Cancer biomarkers for early diagnosis
One of the most effective ways to cure cancer is to capture it early. An excellent exemplification of this approach are the statistics reporting 19% five year survival of women diagnosed with ovarian cancer at the advanced stages, but 69% five year survival of women with the cancer diagnosed at the early stages 1 [3] . Cancer captured early can be efficiently treated with the local surgery. On the other hand, invasive and metastatic tumors present poor prognosis and require systemic therapies with horrendous side effects. Hence, a major effort goes toward defining cancer biomarkers and developing screening methods. These include works on circulating tumor cells, free circulating biomarkers, and free circulating DNA. Those works are complemented by refining sensitive methods of molecular imaging. The molecular diagnoses generated by those both approaches should pave the ways for therapies delivered precisely to the targeted cancer cells by bioengineered stem cells.
Targeted therapies addressing cancers’ heterogeneities
All cancers consist of very heterogeneous populations of cancer cells’ clones. Some of these clones respond well to standard therapeutic regimes, but other clones do not respond or develop resistance to those regimes. Cancer stem cells seem to play significant role. Those phenomena lead to clonogenic survival and tumors’ growth propelled by resistant clones. Therefore, analysis of the complete spectrum of all the clones driving cancerous tumors’ growth, while considering that the spectra of these clones may change during or as the result of therapeutic regimes, are really necessary for planning effective therapies [89] . Advances in genomics and proteomics should help to identify these spectra.
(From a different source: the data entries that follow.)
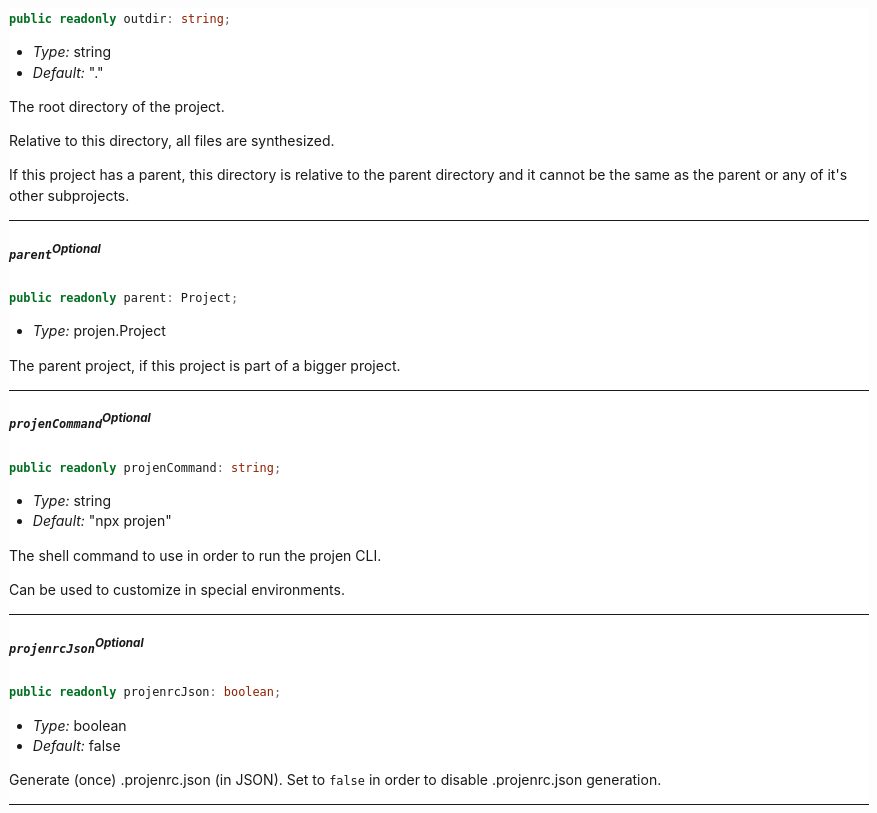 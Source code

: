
 ```typescript
public readonly outdir: string;
```

- *Type:* string
- *Default:* "."

The root directory of the project.

Relative to this directory, all files are synthesized.

If this project has a parent, this directory is relative to the parent
directory and it cannot be the same as the parent or any of it's other
subprojects.

---

##### `parent`<sup>Optional</sup> <a name="parent" id="projen.java.JavaProjectCommonOptions.property.parent"></a>

```typescript
public readonly parent: Project;
```

- *Type:* projen.Project

The parent project, if this project is part of a bigger project.

---

##### `projenCommand`<sup>Optional</sup> <a name="projenCommand" id="projen.java.JavaProjectCommonOptions.property.projenCommand"></a>

```typescript
public readonly projenCommand: string;
```

- *Type:* string
- *Default:* "npx projen"

The shell command to use in order to run the projen CLI.

Can be used to customize in special environments.

---

##### `projenrcJson`<sup>Optional</sup> <a name="projenrcJson" id="projen.java.JavaProjectCommonOptions.property.projenrcJson"></a>

```typescript
public readonly projenrcJson: boolean;
```

- *Type:* boolean
- *Default:* false

Generate (once) .projenrc.json (in JSON). Set to `false` in order to disable .projenrc.json generation.

---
This would also include the targets for stem cells, which would be delivering cargo of therapeutic genes.
Genomic medicine, pharmacogenomics, and personalized therapy
It is also very important to consider that every patient is different. Susceptibility to diseases and ability to defend against the diseases are the outcomes of the person’s genetic makeup. This is the foundation for genomic medicine built around human genome. So is responsiveness to therapeutics. This is the core of pharmacogenomics. Rapid advances towards next generation sequencing of genomes and transcriptomes should help us in defining those differences and crafting therapies adjusted according to the patient’s genomic profile and to the cancer’s molecular profile. Designing and bioengineering of the stem cell guided therapies should play a grand role in these promising endeavors.
Funding
This work was supported by the funds from the National Science Foundation [grant numbers: 9420056, 9522771, 9902020, and 0094016]; from the National Institutes of Health [grant numbers: P41 RR000570 and P41 RR002301]; and from the Phoenix Biomolecular Engineering Foundation [grant number: 2006070101] to Marek Malecki MD PhD - Principal Investigator. Administrators of the funding institutions and managers of the facilities had no influence on the project design and the data presented.
Conflict of interest
The authors wish to express that they have no conflict of interest.